Africa-Press – Mauritius. African institutional investors are sitting on $1.1 trillion in capital that could finance the region’s long-term infrastructure needs and power industrial growth, the Africa Finance Corporation said Thursday.
Pensions and insurance companies, sovereign wealth funds and public development banks are still channelling funds into “low-risk and short-term instruments instead of being channelled into the real economy,” according to the multilateral lender’s 2025 State of Africa’s Infrastructure Report.
The AFC estimates that $455 billion of the capital sits in pension funds, while $150 billion is held by sovereign wealth funds. Together with commercial bank assets and foreign currency reserves, the continent holds some $4 trillion in domestic capital, the lender said.
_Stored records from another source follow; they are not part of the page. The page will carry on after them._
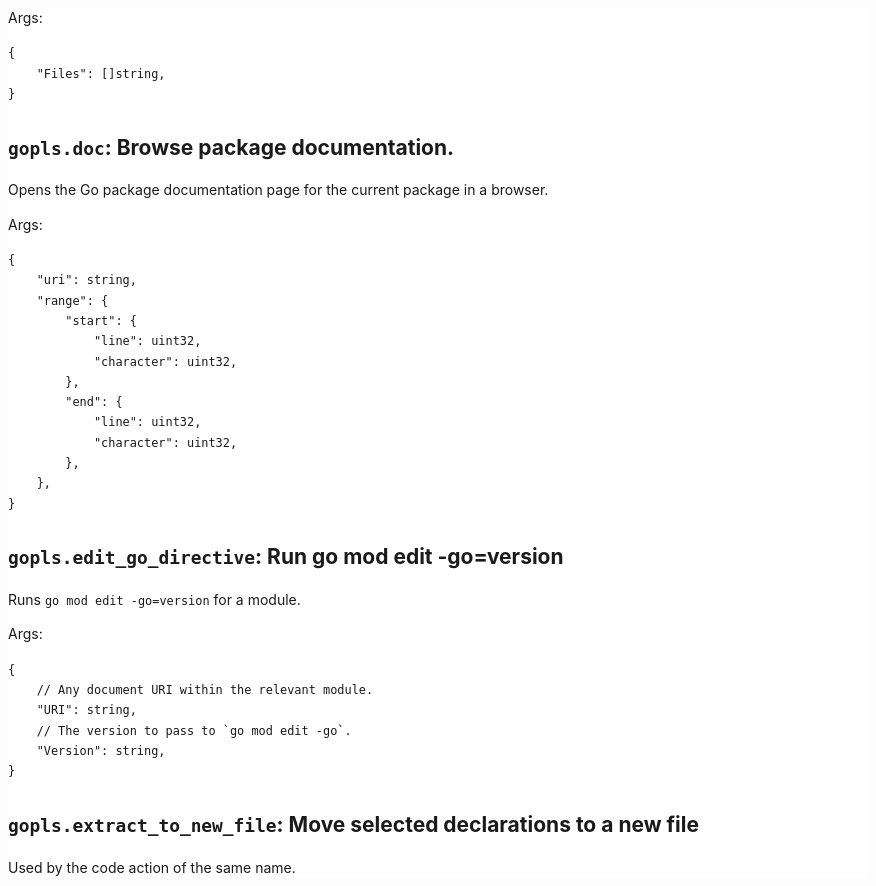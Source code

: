 Args:

```
{
	"Files": []string,
}
```

<a id='gopls.doc'></a>
## `gopls.doc`: **Browse package documentation.**

Opens the Go package documentation page for the current
package in a browser.

Args:

```
{
	"uri": string,
	"range": {
		"start": {
			"line": uint32,
			"character": uint32,
		},
		"end": {
			"line": uint32,
			"character": uint32,
		},
	},
}
```

<a id='gopls.edit_go_directive'></a>
## `gopls.edit_go_directive`: **Run go mod edit -go=version**

Runs `go mod edit -go=version` for a module.

Args:

```
{
	// Any document URI within the relevant module.
	"URI": string,
	// The version to pass to `go mod edit -go`.
	"Version": string,
}
```

<a id='gopls.extract_to_new_file'></a>
## `gopls.extract_to_new_file`: **Move selected declarations to a new file**

Used by the code action of the same name.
Still, most African nations lack the regulatory clarity and financial instruments needed to redirect capital flows, the AFC said, adding that the vacuum is one of the biggest barriers to mobilising domestic capital at scale.
South Africa, Nigeria and Kenya are among a small group that have begun to align savings with development needs, the lender said. Still, progress is slow. Nigeria’s pension exposure to infrastructure has grown from less than 0.02% to 1% of total assets since 2017.
Many countries on the continent still lack critical investments in energy, rail and transport. In 2024, Africa added just 6.5 gigawatts of grid-connected electricity from all sources — compared to over 18 gigawatts from renewable energy alone in India, the lender said.